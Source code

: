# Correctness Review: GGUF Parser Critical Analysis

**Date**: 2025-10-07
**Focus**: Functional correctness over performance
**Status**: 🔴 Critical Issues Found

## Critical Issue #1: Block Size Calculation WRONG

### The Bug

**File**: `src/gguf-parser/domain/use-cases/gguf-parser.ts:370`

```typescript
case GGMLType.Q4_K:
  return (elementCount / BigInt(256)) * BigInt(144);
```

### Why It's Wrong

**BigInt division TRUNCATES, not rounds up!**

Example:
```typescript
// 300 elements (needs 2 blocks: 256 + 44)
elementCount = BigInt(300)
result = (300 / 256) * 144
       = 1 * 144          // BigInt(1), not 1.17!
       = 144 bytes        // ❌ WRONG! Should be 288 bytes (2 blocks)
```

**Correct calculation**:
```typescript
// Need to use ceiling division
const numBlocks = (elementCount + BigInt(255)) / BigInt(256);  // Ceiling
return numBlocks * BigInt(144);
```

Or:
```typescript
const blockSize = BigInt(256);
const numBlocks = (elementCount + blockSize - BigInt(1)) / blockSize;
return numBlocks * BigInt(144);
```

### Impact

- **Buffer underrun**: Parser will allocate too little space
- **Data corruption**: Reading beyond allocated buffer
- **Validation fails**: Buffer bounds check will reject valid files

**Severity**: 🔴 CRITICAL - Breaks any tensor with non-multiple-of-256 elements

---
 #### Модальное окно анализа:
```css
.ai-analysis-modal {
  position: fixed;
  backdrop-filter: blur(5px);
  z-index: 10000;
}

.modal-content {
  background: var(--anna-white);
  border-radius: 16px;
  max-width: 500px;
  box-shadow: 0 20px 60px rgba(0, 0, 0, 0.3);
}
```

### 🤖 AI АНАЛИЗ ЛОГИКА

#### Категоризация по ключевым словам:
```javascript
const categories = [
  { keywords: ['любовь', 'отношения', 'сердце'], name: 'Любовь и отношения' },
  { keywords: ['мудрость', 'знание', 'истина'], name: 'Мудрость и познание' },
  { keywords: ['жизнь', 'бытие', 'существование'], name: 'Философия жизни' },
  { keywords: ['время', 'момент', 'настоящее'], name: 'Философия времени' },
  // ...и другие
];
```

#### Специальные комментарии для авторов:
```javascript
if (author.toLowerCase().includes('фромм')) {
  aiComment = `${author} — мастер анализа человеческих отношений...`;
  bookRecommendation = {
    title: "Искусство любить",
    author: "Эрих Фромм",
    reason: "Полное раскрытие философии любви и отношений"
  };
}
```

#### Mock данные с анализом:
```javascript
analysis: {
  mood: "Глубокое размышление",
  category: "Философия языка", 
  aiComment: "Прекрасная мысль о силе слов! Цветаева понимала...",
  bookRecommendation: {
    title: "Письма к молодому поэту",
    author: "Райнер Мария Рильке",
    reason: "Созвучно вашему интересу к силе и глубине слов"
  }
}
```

##############################

#### [DIRECTIONS]
Extract every line above exactly as it stands.

#### [EXERCISE SOLUTION]
Source code

:# Correctness Review: GGUF Parser Critical Analysis

**Date**: 2025-10-07
**Focus**: Functional correctness over performance
**Status**: 🔴 Critical Issues Found

## Critical Issue #1: Block Size Calculation WRONG

### The Bug

**File**: `src/gguf-parser/domain/use-cases/gguf-parser.ts:370`

```typescript
case GGMLType.Q4_K:
  return (elementCount / BigInt(256)) * BigInt(144);
```

### Why It's Wrong

**BigInt division TRUNCATES, not rounds up!**

Example:
```typescript
// 300 elements (needs 2 blocks: 256 + 44)
elementCount = BigInt(300)
result = (300 / 256) * 144
       = 1 * 144          // BigInt(1), not 1.17!
       = 144 bytes        // ❌ WRONG! Should be 288 bytes (2 blocks)
```

**Correct calculation**:
```typescript
// Need to use ceiling division
const numBlocks = (elementCount + BigInt(255)) / BigInt(256);  // Ceiling
return numBlocks * BigInt(144);
```

Or:
```typescript
const blockSize = BigInt(256);
const numBlocks = (elementCount + blockSize - BigInt(1)) / blockSize;
return numBlocks * BigInt(144);
```

### Impact

- **Buffer underrun**: Parser will allocate too little space
- **Data corruption**: Reading beyond allocated buffer
- **Validation fails**: Buffer bounds check will reject valid files

**Severity**: 🔴 CRITICAL - Breaks any tensor with non-multiple-of-256 elements

---
 #### Модальное окно анализа:
```css
.ai-analysis-modal {
  position: fixed;
  backdrop-filter: blur(5px);
  z-index: 10000;
}

.modal-content {
  background: var(--anna-white);
  border-radius: 16px;
  max-width: 500px;
  box-shadow: 0 20px 60px rgba(0, 0, 0, 0.3);
}
```

### 🤖 AI АНАЛИЗ ЛОГИКА

#### Категоризация по ключевым словам:
```javascript
const categories = [
  { keywords: ['любовь', 'отношения', 'сердце'], name: 'Любовь и отношения' },
  { keywords: ['мудрость', 'знание', 'истина'], name: 'Мудрость и познание' },
  { keywords: ['жизнь', 'бытие', 'существование'], name: 'Философия жизни' },
  { keywords: ['время', 'момент', 'настоящее'], name: 'Философия времени' },
  // ...и другие
];
```

#### Специальные комментарии для авторов:
```javascript
if (author.toLowerCase().includes('фромм')) {
  aiComment = `${author} — мастер анализа человеческих отношений...`;
  bookRecommendation = {
    title: "Искусство любить",
    author: "Эрих Фромм",
    reason: "Полное раскрытие философии любви и отношений"
  };
}
```

#### Mock данные с анализом:
```javascript
analysis: {
  mood: "Глубокое размышление",
  category: "Философия языка", 
  aiComment: "Прекрасная мысль о силе слов! Цветаева понимала...",
  bookRecommendation: {
    title: "Письма к молодому поэту",
    author: "Райнер Мария Рильке",
    reason: "Созвучно вашему интересу к силе и глубине слов"
  }
}
```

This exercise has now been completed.